Task objective: Write out again, exactly, the lines below starting at the one with "In the first two" and ending at the one with "## CASABee example".

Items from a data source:
■ ■ ■

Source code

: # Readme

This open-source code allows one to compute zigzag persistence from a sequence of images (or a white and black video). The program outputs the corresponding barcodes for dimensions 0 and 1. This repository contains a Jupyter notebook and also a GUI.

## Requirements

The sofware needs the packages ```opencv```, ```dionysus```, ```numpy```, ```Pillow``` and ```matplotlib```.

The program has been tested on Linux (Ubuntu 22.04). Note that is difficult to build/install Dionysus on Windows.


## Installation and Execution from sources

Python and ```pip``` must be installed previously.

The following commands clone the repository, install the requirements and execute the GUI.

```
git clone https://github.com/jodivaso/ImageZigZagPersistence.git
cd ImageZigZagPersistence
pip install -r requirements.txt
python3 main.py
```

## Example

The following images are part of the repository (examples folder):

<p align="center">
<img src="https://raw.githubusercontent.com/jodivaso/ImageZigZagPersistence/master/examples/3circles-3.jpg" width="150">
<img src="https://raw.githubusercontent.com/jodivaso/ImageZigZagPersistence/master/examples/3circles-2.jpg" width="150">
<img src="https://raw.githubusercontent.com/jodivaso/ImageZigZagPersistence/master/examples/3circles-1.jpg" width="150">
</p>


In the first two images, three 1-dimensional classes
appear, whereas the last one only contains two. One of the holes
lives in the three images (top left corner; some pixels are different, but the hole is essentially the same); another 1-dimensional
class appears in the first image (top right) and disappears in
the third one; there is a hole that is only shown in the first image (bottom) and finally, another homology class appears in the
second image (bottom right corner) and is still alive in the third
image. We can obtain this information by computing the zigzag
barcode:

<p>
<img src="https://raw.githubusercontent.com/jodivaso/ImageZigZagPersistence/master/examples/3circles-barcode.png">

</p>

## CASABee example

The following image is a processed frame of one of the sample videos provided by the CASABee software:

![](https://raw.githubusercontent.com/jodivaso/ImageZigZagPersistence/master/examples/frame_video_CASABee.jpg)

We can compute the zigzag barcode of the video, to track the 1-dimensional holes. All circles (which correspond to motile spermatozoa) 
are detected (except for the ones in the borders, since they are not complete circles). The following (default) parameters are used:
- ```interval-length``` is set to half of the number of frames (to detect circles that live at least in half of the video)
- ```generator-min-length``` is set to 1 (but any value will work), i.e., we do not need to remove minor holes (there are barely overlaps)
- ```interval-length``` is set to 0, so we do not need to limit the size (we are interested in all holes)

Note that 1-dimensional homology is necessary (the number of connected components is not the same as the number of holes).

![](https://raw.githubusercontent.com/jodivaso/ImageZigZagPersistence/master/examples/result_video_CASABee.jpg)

■ ■ ■

Reply:
In the first two images, three 1-dimensional classes
appear, whereas the last one only contains two. One of the holes
lives in the three images (top left corner; some pixels are different, but the hole is essentially the same); another 1-dimensional
class appears in the first image (top right) and disappears in
the third one; there is a hole that is only shown in the first image (bottom) and finally, another homology class appears in the
second image (bottom right corner) and is still alive in the third
image. We can obtain this information by computing the zigzag
barcode:

<p>
<img src="https://raw.githubusercontent.com/jodivaso/ImageZigZagPersistence/master/examples/3circles-barcode.png">

</p>

## CASABee example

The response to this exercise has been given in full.